[pgpool-hackers: 1721] Re: WIP handling pg_terminate_backend function in pgpool-II
Muhammad Usama
m.usama at gmail.com
Tue Jul 26 05:38:36 JST 2016
please use this v2 patch, there was a little mistake in the previous
version
Regards
Muhammad Usama
On Mon, Jul 25, 2016 at 6:57 PM, Muhammad Usama <m.usama at gmail.com> wrote:
> Hi
>
> Please find the attached work in progress patch for the handling of
> pg_terminate_backend() in pgpool-II. There is still some work need to be
> done on the patch, but I am sharing it to get the thoughts of a wider group
> of audience on the idea and the design.
>
> Problems needed to be addressed for pg_terminated_backend()
> ======
> 1- Since the pg_terminate_backend just go on and kills the child
> connection it is treated as the backend failure by pgpool-II and depending
> on the pgpool-II configuration pgpool-II failover that backend node.
>
> 2- The current logic in pgpool-II have no idea of which backend node the
> pg_terminate_backend call is intended to, and it is routed on the basis of
> logic in pool_where_to_send() function that can send the query to the node
> that does not have the connection with the pid.
>
>
> How is this patch trying to solve this?
> ===========
> After parsing the query in SimpleQuery() function the patch runs the
> function walker on the parsed query tree to find the
> pg_terminate_backend("const integer") call. And if the function is found in
> the query the second step is to locate the pgpool-II child process that
> contains the backend connection with PID specified in
> pg_terminate_backend() function call. For that
> the patch loops on all pgpool-II child process and try to locate
> the backend connection with the specific PID by comparing the PID stored in
> the shared memory ConnectionInfos. If the search is successful and the
> child process with the backend connection having the same PID is found, the
> shared memory "ConnectionInfo->backend_terminated"(added by this patch)

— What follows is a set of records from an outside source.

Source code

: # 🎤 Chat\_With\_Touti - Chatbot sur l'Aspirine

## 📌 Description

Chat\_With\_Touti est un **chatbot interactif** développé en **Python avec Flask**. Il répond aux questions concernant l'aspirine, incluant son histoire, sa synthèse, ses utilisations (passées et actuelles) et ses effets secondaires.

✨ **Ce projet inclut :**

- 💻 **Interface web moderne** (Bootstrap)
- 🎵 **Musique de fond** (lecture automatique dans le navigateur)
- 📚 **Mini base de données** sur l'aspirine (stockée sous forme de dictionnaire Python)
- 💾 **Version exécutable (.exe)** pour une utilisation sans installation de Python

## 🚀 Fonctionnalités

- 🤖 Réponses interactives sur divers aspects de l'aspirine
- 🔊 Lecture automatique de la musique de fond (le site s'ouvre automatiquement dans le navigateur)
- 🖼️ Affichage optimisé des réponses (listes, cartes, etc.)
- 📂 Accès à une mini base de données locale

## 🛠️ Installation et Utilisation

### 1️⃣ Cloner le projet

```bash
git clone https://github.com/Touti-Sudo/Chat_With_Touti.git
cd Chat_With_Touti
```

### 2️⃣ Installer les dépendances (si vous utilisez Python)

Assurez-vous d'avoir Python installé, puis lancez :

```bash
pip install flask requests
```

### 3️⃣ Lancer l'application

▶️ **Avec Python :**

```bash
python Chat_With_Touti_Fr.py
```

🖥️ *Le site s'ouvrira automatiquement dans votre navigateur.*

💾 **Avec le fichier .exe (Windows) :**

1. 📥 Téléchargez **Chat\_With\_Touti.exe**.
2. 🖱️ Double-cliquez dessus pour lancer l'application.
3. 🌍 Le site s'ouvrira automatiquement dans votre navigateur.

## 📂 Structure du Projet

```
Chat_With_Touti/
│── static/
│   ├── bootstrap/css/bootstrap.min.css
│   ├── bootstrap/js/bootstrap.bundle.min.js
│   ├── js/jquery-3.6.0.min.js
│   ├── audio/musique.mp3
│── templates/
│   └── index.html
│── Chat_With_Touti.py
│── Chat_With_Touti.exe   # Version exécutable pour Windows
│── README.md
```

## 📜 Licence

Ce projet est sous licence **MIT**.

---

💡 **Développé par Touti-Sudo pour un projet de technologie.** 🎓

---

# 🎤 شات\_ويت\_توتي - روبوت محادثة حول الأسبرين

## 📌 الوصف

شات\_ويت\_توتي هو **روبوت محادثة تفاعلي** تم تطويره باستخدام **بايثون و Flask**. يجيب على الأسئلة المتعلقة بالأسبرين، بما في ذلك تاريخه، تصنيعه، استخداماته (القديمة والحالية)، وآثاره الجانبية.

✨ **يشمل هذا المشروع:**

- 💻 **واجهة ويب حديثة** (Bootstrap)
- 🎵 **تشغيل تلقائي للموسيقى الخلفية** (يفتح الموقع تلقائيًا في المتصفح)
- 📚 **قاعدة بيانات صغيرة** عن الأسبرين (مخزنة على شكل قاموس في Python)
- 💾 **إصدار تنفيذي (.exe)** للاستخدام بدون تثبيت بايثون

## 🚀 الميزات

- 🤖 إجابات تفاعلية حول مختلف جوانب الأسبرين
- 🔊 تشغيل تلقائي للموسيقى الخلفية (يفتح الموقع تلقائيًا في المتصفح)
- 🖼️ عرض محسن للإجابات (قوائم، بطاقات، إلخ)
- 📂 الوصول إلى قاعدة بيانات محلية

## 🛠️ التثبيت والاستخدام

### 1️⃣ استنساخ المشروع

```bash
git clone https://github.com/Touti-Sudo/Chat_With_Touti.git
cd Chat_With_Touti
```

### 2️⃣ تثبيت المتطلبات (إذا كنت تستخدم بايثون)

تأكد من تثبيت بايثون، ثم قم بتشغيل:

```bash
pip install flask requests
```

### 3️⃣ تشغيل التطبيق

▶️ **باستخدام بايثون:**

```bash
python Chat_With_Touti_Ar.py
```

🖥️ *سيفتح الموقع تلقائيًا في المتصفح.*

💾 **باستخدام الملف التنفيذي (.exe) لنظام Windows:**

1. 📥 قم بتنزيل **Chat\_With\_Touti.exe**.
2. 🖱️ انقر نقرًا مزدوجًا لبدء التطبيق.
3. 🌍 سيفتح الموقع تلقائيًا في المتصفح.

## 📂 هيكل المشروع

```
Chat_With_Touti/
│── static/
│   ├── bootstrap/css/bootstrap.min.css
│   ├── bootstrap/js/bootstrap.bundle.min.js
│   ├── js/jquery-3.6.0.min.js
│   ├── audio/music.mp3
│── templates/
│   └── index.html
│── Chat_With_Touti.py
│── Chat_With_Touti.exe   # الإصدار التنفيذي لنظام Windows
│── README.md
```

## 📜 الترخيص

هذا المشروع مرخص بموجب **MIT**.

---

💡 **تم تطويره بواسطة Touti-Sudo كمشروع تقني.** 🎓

> flag is set to true for that connection.
> Once, after the backend node is identified and the flag is set, the next
> step is to rout the query to the exact backend node that contains the
> connection. For that the patch refrains from calling the
> pool_where_to_send() for this query and explicitly sets the query
> destination to the backend node that has the connection so that the query
> should lands on the proper backend node.
>
> Now when the query is successfully executed on the backend server and
> consequently the backend node kills the said connection to the pgpool, It
> results in the communication error in pgpool-II child process. So to make
> sure that the child process does not failover that backend node and the
> child process checks the "ConnectionInfo->backend_terminated" flag before
> performing the failover, and if the flag is set, it just does not proceed
> with failover and bails out by FATAL error that kills that
> particular pgpool-II child process which eventually gets re-spawned by
> pgpool main.
>
>
> Issues with this approach
> ====
> 1- What to do if somehow two or more connections to different backend
> PostgreSQL servers have the same PID.
>
> 2- We can only support pg_terminate_backend(constant number) function
> calls. If the expression or sub query is used in the argument of
> pg_terminate_backend then it would not be handled
> e.g
> pgpool=# select pg_terminate_backend((select 1));
> pgpool=# select pg_terminate_backend( 2 +1);
>
>
> 3- One very remote scenario where after setting the flag
> ConnectionInfo->backend_terminated to true and before the execution of
> pg_terminate_backend the backend actually gets fail, will still be treated
> as pg_terminate_backend case. But I believe it would be harmless since that
> backend node failure will be caught by the child process sending the
> pg_terminate_backend to that same backend.
>
> TODOs
> =====
>
> If the pg_terminate_backend() fails on the backend because of permission
> or any other issue ,we need to reset the ConnectionInfo->backend_terminated
> flag.
>
>
> What are your thoughts and suggestions on this approach?
>
> Many thanks in anticipation.
> Best regards
> Muhammad Usama
>
>
>
>
>
>
>
-------------- next part --------------
An HTML attachment was scrubbed...
URL: <http://www.sraoss.jp/pipermail/pgpool-hackers/attachments/20160726/691124b7/attachment-0001.html>
-------------- next part --------------
diff --git a/src/auth/pool_auth.c b/src/auth/pool_auth.c
index 2f259df..14b4926 100644
--- a/src/auth/pool_auth.c
+++ b/src/auth/pool_auth.c
@@ -406,6 +406,8 @@ int pool_do_auth(POOL_CONNECTION *frontend, POOL_CONNECTION_POOL *cp)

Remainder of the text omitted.